RECORDS FOR THIS TASK
• • • •

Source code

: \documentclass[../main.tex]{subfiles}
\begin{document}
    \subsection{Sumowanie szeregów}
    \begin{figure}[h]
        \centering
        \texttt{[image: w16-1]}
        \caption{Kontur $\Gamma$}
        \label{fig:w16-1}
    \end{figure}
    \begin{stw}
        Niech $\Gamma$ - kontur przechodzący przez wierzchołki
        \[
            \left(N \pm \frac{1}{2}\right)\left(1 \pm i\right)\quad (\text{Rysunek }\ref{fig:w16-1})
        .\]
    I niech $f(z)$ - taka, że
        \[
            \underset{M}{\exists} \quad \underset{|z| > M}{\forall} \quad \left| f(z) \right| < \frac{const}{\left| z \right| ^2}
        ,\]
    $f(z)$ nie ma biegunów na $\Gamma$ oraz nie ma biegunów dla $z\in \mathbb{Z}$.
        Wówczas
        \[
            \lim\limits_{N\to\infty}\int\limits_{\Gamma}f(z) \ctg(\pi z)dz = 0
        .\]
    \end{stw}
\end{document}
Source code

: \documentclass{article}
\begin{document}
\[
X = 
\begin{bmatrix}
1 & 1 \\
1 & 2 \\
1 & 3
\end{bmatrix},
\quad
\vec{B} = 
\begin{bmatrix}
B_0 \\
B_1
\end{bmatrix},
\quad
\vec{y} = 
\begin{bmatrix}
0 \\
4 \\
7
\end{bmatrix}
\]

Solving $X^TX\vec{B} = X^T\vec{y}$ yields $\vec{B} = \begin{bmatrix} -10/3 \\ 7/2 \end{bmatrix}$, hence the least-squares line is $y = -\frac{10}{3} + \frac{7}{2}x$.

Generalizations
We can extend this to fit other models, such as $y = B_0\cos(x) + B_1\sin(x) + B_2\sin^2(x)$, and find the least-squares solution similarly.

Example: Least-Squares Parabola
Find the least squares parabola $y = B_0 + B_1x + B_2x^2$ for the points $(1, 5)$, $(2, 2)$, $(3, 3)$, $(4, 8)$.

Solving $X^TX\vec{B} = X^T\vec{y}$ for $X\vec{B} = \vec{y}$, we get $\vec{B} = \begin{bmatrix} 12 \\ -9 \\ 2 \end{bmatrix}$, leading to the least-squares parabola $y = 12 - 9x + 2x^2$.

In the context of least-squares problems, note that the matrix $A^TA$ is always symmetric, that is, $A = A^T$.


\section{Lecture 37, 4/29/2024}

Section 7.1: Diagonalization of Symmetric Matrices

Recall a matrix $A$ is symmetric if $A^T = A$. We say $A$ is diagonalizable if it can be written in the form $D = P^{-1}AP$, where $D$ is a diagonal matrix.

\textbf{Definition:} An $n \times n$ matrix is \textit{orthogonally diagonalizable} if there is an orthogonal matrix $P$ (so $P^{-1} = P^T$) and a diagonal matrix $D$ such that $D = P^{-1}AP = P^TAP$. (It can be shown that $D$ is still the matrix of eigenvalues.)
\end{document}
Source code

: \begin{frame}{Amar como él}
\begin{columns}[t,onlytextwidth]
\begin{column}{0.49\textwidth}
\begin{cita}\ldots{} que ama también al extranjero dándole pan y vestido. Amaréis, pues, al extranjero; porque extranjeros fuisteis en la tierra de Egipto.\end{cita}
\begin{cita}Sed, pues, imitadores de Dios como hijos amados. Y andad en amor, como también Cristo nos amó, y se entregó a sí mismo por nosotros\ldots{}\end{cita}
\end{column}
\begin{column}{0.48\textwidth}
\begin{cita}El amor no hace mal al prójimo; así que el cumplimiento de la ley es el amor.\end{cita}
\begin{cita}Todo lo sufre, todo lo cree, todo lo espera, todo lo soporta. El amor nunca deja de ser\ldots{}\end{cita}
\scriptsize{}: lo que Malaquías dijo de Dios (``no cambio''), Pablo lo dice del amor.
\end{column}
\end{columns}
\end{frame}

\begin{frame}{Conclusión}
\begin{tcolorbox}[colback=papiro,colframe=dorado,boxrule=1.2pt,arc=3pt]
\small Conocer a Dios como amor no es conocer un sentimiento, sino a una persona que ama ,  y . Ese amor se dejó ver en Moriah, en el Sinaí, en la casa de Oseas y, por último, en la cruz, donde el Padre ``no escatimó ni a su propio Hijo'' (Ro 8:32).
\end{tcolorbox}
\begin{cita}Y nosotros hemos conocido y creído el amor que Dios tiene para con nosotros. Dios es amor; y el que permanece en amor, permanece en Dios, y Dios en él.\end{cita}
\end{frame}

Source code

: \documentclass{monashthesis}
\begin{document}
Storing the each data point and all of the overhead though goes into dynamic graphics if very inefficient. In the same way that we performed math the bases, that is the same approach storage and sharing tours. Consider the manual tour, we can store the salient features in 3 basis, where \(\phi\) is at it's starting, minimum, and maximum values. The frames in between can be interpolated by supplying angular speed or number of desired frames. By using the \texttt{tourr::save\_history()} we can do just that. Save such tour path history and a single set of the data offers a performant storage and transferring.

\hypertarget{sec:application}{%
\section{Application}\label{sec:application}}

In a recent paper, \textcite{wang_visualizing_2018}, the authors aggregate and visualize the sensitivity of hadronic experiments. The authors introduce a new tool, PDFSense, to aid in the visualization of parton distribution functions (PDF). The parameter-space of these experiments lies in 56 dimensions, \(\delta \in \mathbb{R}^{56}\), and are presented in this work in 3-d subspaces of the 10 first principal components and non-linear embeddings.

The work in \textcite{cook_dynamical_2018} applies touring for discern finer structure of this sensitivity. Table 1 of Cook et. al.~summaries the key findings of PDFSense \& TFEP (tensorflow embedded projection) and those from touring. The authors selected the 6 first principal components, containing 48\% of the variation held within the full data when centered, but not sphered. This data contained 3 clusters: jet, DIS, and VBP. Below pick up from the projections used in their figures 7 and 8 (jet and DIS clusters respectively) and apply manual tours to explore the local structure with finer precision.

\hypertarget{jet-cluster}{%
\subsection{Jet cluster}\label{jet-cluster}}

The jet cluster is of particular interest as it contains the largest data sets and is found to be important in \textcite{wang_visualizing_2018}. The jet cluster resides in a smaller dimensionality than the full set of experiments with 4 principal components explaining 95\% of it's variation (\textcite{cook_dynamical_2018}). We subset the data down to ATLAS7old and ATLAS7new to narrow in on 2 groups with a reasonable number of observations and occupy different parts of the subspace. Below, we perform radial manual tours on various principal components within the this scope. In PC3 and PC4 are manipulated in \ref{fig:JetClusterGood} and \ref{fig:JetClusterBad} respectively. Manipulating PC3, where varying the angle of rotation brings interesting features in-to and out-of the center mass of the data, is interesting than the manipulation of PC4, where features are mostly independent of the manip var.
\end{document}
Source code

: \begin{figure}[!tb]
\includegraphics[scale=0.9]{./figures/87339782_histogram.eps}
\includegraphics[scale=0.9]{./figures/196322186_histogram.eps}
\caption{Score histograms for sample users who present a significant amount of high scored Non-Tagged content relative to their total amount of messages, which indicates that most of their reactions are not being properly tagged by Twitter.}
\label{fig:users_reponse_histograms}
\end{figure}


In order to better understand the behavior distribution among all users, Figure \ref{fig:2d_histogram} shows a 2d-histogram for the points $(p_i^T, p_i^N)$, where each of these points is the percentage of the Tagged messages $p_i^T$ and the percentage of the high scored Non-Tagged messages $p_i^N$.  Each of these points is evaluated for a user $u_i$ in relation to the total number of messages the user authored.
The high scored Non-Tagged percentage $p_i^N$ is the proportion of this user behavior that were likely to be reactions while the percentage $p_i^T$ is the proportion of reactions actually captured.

• • • •

WHAT YOU SHOULD DO
When you answer, output each line of the data exactly as given, from its first line up to and including the one with "Section 7.1: Diagonalization".

TASK OUTPUT
Source code

: \documentclass[../main.tex]{subfiles}
\begin{document}
    \subsection{Sumowanie szeregów}
    \begin{figure}[h]
        \centering
        \texttt{[image: w16-1]}
        \caption{Kontur $\Gamma$}
        \label{fig:w16-1}
    \end{figure}
    \begin{stw}
        Niech $\Gamma$ - kontur przechodzący przez wierzchołki
        \[
            \left(N \pm \frac{1}{2}\right)\left(1 \pm i\right)\quad (\text{Rysunek }\ref{fig:w16-1})
        .\]
    I niech $f(z)$ - taka, że
        \[
            \underset{M}{\exists} \quad \underset{|z| > M}{\forall} \quad \left| f(z) \right| < \frac{const}{\left| z \right| ^2}
        ,\]
    $f(z)$ nie ma biegunów na $\Gamma$ oraz nie ma biegunów dla $z\in \mathbb{Z}$.
        Wówczas
        \[
            \lim\limits_{N\to\infty}\int\limits_{\Gamma}f(z) \ctg(\pi z)dz = 0
        .\]
    \end{stw}
\end{document}
Source code

: \documentclass{article}
\begin{document}
\[
X = 
\begin{bmatrix}
1 & 1 \\
1 & 2 \\
1 & 3
\end{bmatrix},
\quad
\vec{B} = 
\begin{bmatrix}
B_0 \\
B_1
\end{bmatrix},
\quad
\vec{y} = 
\begin{bmatrix}
0 \\
4 \\
7
\end{bmatrix}
\]

Solving $X^TX\vec{B} = X^T\vec{y}$ yields $\vec{B} = \begin{bmatrix} -10/3 \\ 7/2 \end{bmatrix}$, hence the least-squares line is $y = -\frac{10}{3} + \frac{7}{2}x$.

Generalizations
We can extend this to fit other models, such as $y = B_0\cos(x) + B_1\sin(x) + B_2\sin^2(x)$, and find the least-squares solution similarly.

Example: Least-Squares Parabola
Find the least squares parabola $y = B_0 + B_1x + B_2x^2$ for the points $(1, 5)$, $(2, 2)$, $(3, 3)$, $(4, 8)$.

Solving $X^TX\vec{B} = X^T\vec{y}$ for $X\vec{B} = \vec{y}$, we get $\vec{B} = \begin{bmatrix} 12 \\ -9 \\ 2 \end{bmatrix}$, leading to the least-squares parabola $y = 12 - 9x + 2x^2$.

In the context of least-squares problems, note that the matrix $A^TA$ is always symmetric, that is, $A = A^T$.


\section{Lecture 37, 4/29/2024}

Section 7.1: Diagonalization of Symmetric Matrices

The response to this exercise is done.